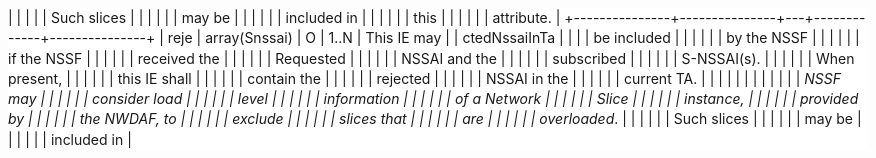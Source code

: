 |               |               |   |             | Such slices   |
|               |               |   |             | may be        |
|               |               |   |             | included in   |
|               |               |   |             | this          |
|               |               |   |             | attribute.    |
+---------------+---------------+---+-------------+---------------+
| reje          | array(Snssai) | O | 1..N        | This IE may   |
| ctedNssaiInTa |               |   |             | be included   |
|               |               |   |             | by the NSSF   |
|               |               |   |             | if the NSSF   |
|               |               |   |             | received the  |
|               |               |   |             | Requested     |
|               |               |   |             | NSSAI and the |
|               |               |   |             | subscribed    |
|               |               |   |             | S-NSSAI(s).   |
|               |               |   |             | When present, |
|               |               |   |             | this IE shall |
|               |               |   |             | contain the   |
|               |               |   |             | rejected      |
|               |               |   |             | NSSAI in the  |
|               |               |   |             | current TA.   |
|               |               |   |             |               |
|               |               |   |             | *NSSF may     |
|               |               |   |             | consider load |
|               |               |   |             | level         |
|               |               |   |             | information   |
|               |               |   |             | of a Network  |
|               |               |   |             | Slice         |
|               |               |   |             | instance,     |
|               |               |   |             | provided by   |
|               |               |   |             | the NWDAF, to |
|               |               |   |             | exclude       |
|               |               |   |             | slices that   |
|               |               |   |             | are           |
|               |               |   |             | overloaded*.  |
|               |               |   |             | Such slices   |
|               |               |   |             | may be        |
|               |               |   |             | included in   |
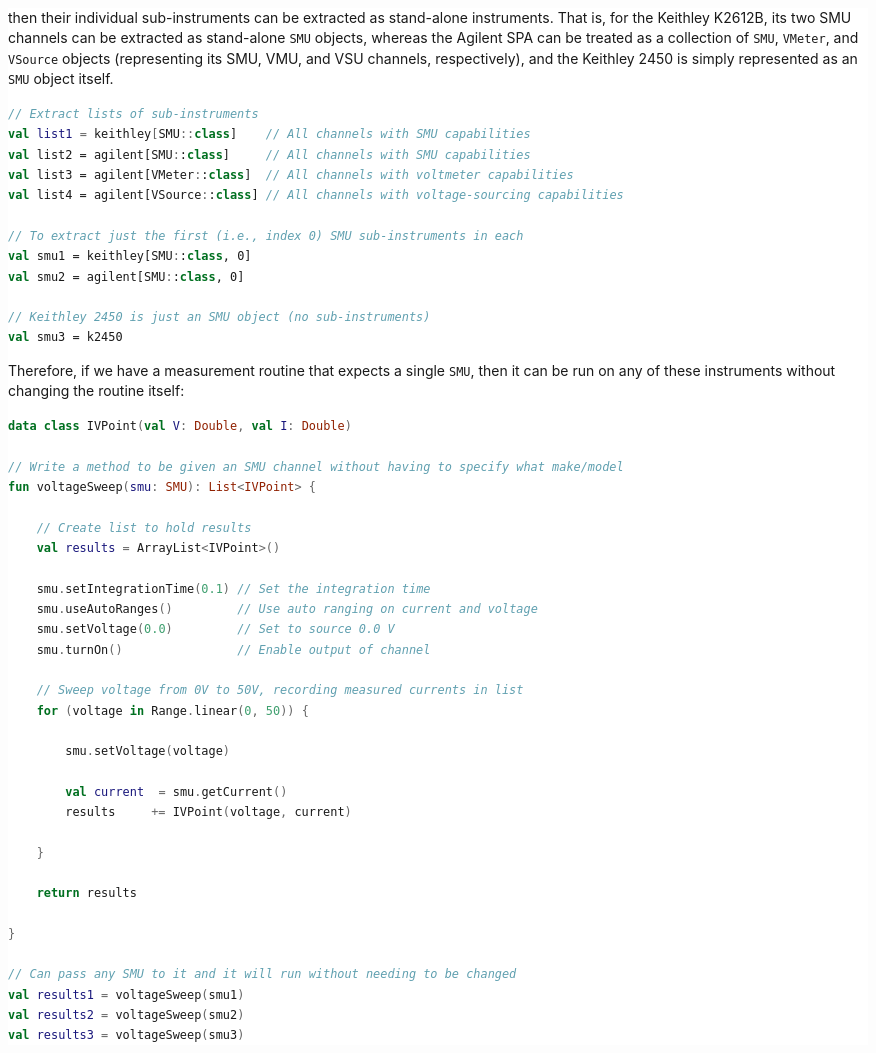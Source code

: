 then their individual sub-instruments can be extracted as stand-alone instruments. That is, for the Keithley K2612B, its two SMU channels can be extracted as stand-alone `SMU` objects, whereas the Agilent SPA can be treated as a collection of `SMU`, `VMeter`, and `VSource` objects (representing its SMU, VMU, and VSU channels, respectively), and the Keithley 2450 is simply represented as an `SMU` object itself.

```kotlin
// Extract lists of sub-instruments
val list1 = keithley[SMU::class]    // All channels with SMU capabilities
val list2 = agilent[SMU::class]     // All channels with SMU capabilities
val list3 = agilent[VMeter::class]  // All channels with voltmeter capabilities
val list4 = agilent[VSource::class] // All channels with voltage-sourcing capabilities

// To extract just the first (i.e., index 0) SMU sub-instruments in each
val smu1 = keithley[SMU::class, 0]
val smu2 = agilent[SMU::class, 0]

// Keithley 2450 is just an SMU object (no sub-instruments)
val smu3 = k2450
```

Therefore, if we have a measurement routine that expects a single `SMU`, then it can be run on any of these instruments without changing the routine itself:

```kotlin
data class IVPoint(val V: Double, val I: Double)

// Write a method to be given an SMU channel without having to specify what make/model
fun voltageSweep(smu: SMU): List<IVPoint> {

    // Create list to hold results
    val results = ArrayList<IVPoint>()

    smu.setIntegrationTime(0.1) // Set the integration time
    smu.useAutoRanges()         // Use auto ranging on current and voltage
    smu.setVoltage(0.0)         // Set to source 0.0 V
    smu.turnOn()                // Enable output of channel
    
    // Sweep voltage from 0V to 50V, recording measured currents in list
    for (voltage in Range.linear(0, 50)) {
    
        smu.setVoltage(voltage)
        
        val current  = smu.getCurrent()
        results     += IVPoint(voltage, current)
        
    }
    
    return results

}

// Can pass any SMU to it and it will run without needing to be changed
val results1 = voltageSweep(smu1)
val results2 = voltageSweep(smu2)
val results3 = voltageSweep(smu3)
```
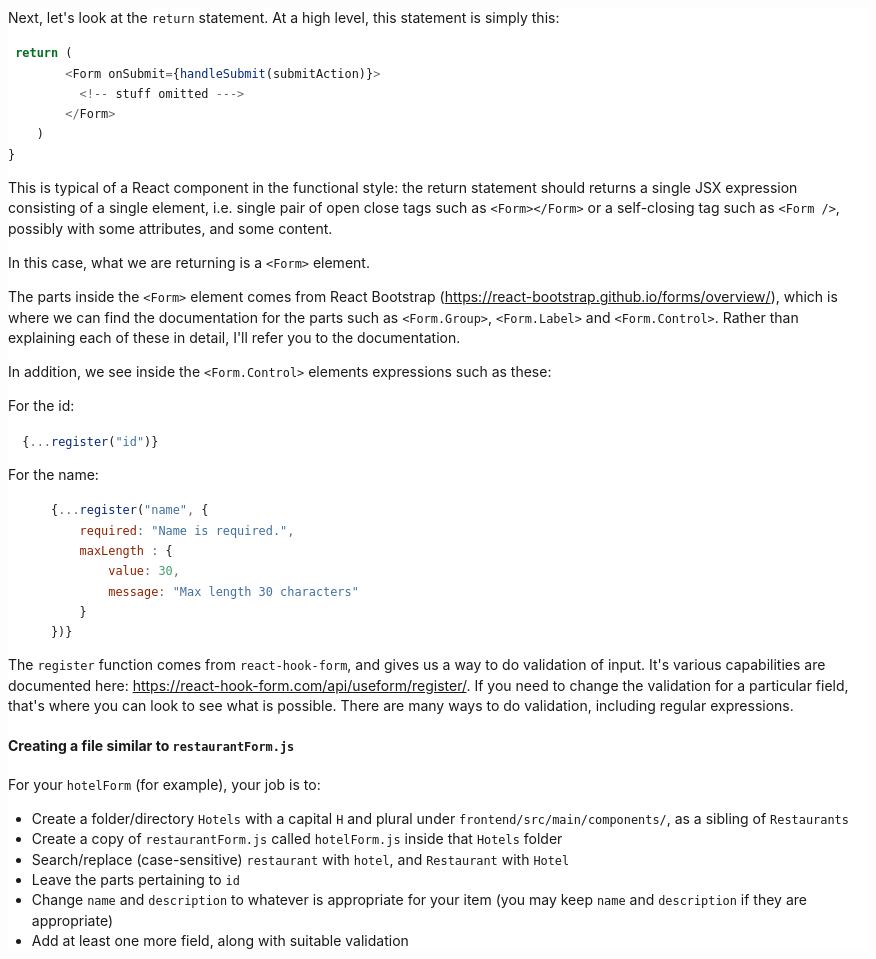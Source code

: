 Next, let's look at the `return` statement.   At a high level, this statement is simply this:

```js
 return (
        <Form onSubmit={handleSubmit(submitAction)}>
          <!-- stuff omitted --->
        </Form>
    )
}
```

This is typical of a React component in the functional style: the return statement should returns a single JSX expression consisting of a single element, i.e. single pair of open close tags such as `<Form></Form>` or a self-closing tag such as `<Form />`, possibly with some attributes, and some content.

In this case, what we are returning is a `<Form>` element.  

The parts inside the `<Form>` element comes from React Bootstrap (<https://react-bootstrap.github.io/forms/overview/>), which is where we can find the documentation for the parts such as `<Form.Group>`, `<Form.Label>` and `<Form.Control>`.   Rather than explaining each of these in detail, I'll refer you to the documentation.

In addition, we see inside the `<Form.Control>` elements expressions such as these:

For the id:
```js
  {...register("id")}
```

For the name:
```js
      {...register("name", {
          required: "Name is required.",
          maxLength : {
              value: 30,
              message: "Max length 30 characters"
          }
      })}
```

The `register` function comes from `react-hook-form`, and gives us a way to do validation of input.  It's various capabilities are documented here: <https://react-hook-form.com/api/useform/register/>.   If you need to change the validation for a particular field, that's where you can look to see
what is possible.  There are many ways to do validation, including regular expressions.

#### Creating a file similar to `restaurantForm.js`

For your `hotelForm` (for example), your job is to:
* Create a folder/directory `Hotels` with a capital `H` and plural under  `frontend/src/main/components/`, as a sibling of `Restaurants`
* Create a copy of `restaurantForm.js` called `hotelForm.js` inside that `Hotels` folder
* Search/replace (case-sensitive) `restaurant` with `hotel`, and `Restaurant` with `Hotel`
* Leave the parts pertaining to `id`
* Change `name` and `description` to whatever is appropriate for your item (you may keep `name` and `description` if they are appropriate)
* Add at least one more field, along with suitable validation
_ _ _ _ _ _ _
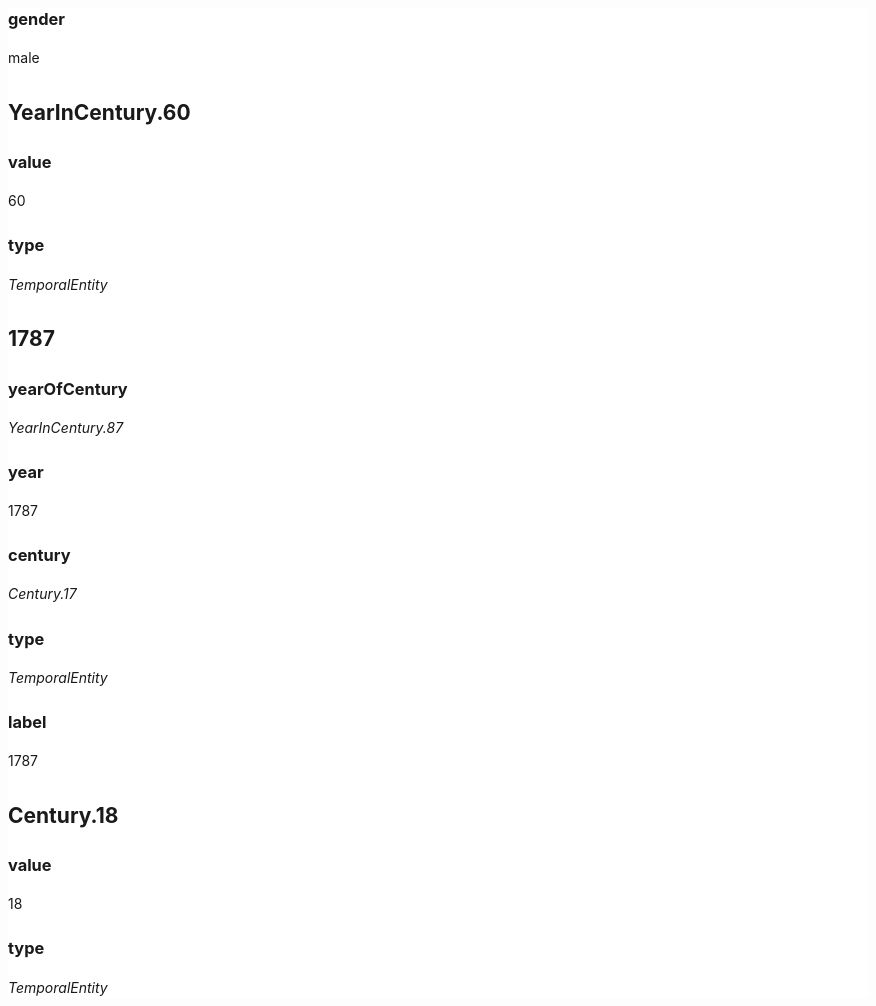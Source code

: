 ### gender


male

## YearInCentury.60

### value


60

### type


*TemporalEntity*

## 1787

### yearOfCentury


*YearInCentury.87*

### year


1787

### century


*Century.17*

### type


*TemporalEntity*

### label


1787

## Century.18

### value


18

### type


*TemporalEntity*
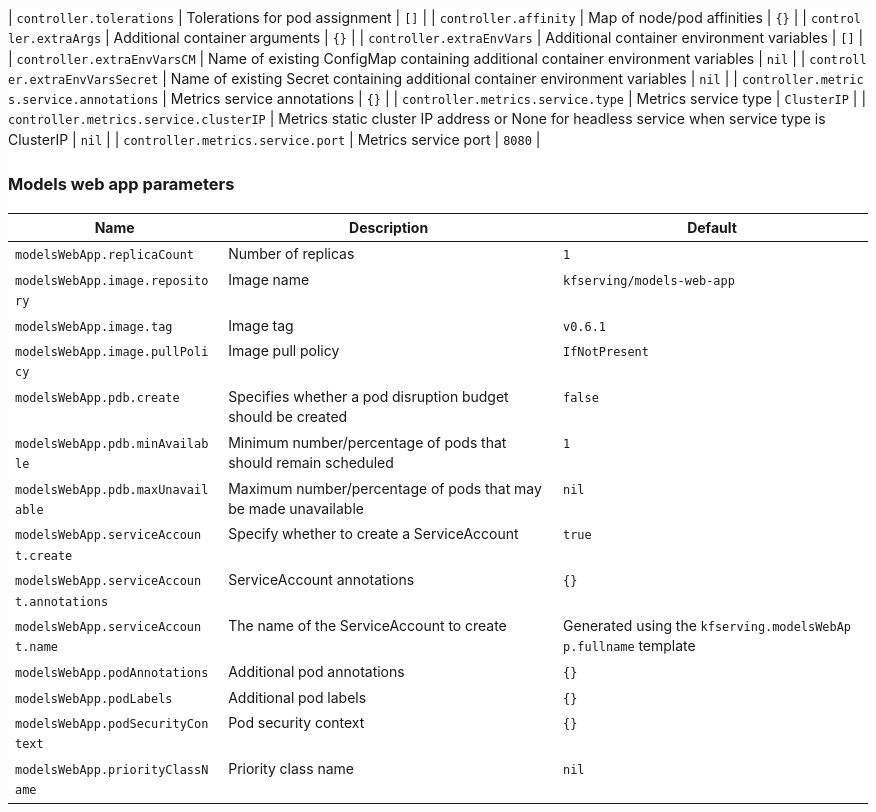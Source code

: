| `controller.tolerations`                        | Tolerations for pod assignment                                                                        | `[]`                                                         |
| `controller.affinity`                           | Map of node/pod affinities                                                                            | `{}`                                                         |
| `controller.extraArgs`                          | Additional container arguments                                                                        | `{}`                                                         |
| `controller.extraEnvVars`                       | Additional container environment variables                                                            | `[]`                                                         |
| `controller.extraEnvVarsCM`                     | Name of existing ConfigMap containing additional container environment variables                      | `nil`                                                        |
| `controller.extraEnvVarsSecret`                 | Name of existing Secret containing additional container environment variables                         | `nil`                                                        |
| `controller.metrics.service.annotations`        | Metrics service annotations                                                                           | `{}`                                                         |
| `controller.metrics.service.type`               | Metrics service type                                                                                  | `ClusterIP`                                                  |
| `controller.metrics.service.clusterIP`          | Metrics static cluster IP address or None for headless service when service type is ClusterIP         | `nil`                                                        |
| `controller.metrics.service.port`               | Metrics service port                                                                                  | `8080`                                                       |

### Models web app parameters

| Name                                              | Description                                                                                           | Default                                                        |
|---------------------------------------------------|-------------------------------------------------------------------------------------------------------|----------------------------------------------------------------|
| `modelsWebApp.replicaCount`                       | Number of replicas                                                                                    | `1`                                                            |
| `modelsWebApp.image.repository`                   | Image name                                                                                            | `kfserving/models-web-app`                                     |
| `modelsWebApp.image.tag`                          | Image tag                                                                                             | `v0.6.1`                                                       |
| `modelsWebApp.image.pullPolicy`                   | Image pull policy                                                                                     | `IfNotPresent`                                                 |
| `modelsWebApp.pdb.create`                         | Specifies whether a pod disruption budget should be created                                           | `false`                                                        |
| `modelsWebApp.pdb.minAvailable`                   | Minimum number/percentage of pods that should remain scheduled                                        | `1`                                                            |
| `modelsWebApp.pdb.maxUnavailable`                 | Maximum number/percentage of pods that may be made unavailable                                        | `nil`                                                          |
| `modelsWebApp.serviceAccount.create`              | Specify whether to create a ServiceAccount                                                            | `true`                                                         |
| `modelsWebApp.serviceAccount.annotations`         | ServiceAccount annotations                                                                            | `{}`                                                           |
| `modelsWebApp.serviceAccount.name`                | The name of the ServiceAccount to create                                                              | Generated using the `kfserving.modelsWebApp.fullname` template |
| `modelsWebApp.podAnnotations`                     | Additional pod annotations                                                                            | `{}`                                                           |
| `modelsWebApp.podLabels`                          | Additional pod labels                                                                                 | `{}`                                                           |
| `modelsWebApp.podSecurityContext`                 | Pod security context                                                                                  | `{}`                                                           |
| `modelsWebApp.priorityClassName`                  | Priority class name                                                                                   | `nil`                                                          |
_ _ _ _ _ _ _
» **Action item**: Count the lines in the data where "class" occurs. Report the number only.

» **Output for this exercise**: 8